Clock frequency of the CPU & measuring time elapses

Question

I wanted to know how much time "1ms sleep" takes.

Ran this quest in kernel module:

rdtscl(aj);
msleep(1);
rdtscl(b);
printk(KERN_INFO "Difference = %lu", (b-a));// Number of clock cycles consumed

Output i got:

Difference = 13479219

Output for cat /proc/cpuinfo

cpu MHz : 1197.000

With that, I calculated the delay, which i got 11.26 milli second.

Why am i not getting it around 1 ms ?

UPDATE:

The Processor frequency in cat /proc/cpuinfo sholud be got from the following line:

model name  : Intel(R) Core(TM) i3 CPU         540  @ 3.07GHz

=> the Processor frequency is 3.07 GHz. Dont know what is the meaning of this line "cpu MHz : 1197.000" though.

Thanks

Answer 1

The process resolution depends on the HZ value configured on the system that you had run the test code. The HZ value can be 100 or 1000, if its 100 then the scheduler will wake up only once in 10 ms. Mostly in desktop systems, in the recent distributions, it will be set to 1000. (You can check in the config file in /boot in Fedora). The scheduler will schedule only based on that, so if the scheduler wakes up once in every 10 ms, then there is no way of getting resolutions lesser than 10 ms. Or you need to use HR timers in the kernel.
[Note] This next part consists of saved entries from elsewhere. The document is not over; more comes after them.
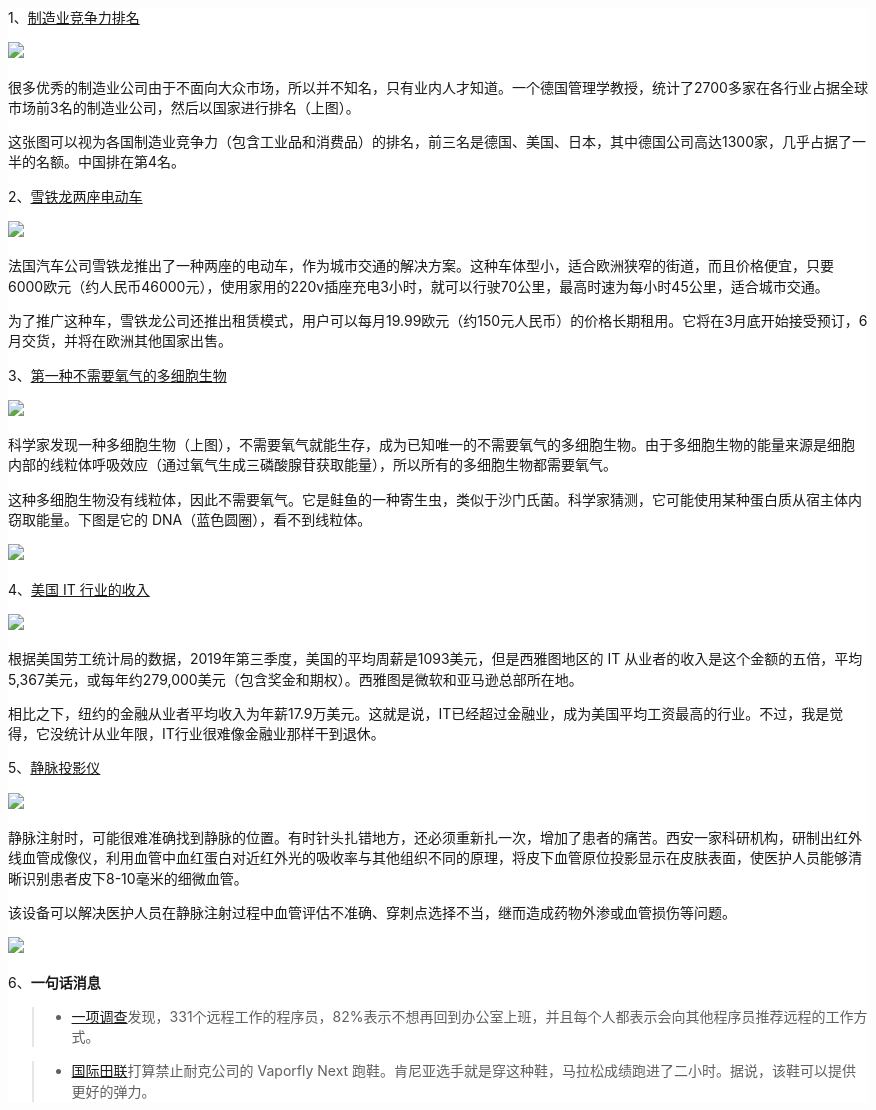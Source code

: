 1、[制造业竞争力排名](https://www.forbes.com/sites/rainerzitelmann/2019/07/15/the-leadership-secrets-of-the-hidden-champions/#4f2553de6952)

![](https://www.wangbase.com/blogimg/asset/202002/bg2020022803.jpg)

很多优秀的制造业公司由于不面向大众市场，所以并不知名，只有业内人才知道。一个德国管理学教授，统计了2700多家在各行业占据全球市场前3名的制造业公司，然后以国家进行排名（上图）。

这张图可以视为各国制造业竞争力（包含工业品和消费品）的排名，前三名是德国、美国、日本，其中德国公司高达1300家，几乎占据了一半的名额。中国排在第4名。

2、[雪铁龙两座电动车](https://techcrunch.com/2020/02/27/citroen-introduces-a-two-seat-ev-that-costs-e19-99-a-month/)

![](https://www.wangbase.com/blogimg/asset/202002/bg2020022801.jpg)

法国汽车公司雪铁龙推出了一种两座的电动车，作为城市交通的解决方案。这种车体型小，适合欧洲狭窄的街道，而且价格便宜，只要6000欧元（约人民币46000元），使用家用的220v插座充电3小时，就可以行驶70公里，最高时速为每小时45公里，适合城市交通。

为了推广这种车，雪铁龙公司还推出租赁模式，用户可以每月19.99欧元（约150元人民币）的价格长期租用。它将在3月底开始接受预订，6月交货，并将在欧洲其他国家出售。

3、[第一种不需要氧气的多细胞生物](https://phys.org/news/2020-02-henneguya-salminicola-microscopic-parasite-mitochondrial.html)

![](https://www.wangbase.com/blogimg/asset/202002/bg2020022701.jpg)

科学家发现一种多细胞生物（上图），不需要氧气就能生存，成为已知唯一的不需要氧气的多细胞生物。由于多细胞生物的能量来源是细胞内部的线粒体呼吸效应（通过氧气生成三磷酸腺苷获取能量），所以所有的多细胞生物都需要氧气。

这种多细胞生物没有线粒体，因此不需要氧气。它是鲑鱼的一种寄生虫，类似于沙门氏菌。科学家猜测，它可能使用某种蛋白质从宿主体内窃取能量。下图是它的 DNA（蓝色圆圈），看不到线粒体。

![](https://www.wangbase.com/blogimg/asset/202002/bg2020022702.jpg)

4、[美国 IT 行业的收入](https://www.bloomberg.com/news/articles/2020-02-24/seattle-tech-employees-earn-56-more-than-nyc-finance-workers)

![](https://www.wangbase.com/blogimg/asset/202002/bg2020022501.jpg)

根据美国劳工统计局的数据，2019年第三季度，美国的平均周薪是1093美元，但是西雅图地区的 IT 从业者的收入是这个金额的五倍，平均5,367美元，或每年约279,000美元（包含奖金和期权）。西雅图是微软和亚马逊总部所在地。

相比之下，纽约的金融从业者平均收入为年薪17.9万美元。这就是说，IT已经超过金融业，成为美国平均工资最高的行业。不过，我是觉得，它没统计从业年限，IT行业很难像金融业那样干到退休。

5、[静脉投影仪](http://news.workercn.cn/32846/202003/07/200307081252899.shtml)

![](https://www.wangbase.com/blogimg/asset/202003/bg2020030704.jpg)

静脉注射时，可能很难准确找到静脉的位置。有时针头扎错地方，还必须重新扎一次，增加了患者的痛苦。西安一家科研机构，研制出红外线血管成像仪，利用血管中血红蛋白对近红外光的吸收率与其他组织不同的原理，将皮下血管原位投影显示在皮肤表面，使医护人员能够清晰识别患者皮下8-10毫米的细微血管。

该设备可以解决医护人员在静脉注射过程中血管评估不准确、穿刺点选择不当，继而造成药物外渗或血管损伤等问题。

![](https://www.wangbase.com/blogimg/asset/202003/bg2020030705.jpg)

6、**一句话消息**

> -  [一项调查](https://twitter.com/remotetools/status/1218167761525829634)发现，331个远程工作的程序员，82%表示不想再回到办公室上班，并且每个人都表示会向其他程序员推荐远程的工作方式。

> - [国际田联](https://www.thestreet.com/investing/nike-rivals-gain-amid-reports-vaporfly-shoes-face-iaaf-ban)打算禁止耐克公司的 Vaporfly Next 跑鞋。肯尼亚选手就是穿这种鞋，马拉松成绩跑进了二小时。据说，该鞋可以提供更好的弹力。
kernel-3.4.5 (u3-1 *)$ cat /boot/config-3.6.10-4.fc18.x86_64 | grep HZ
CONFIG_NO_HZ=y
# CONFIG_RCU_FAST_NO_HZ is not set
# CONFIG_HZ_100 is not set
# CONFIG_HZ_250 is not set
# CONFIG_HZ_300 is not set
CONFIG_HZ_1000=y
CONFIG_HZ=1000

If you really want the delay but without sleeping, then you can use mdelay, which will just loop for the specified amount of time and return.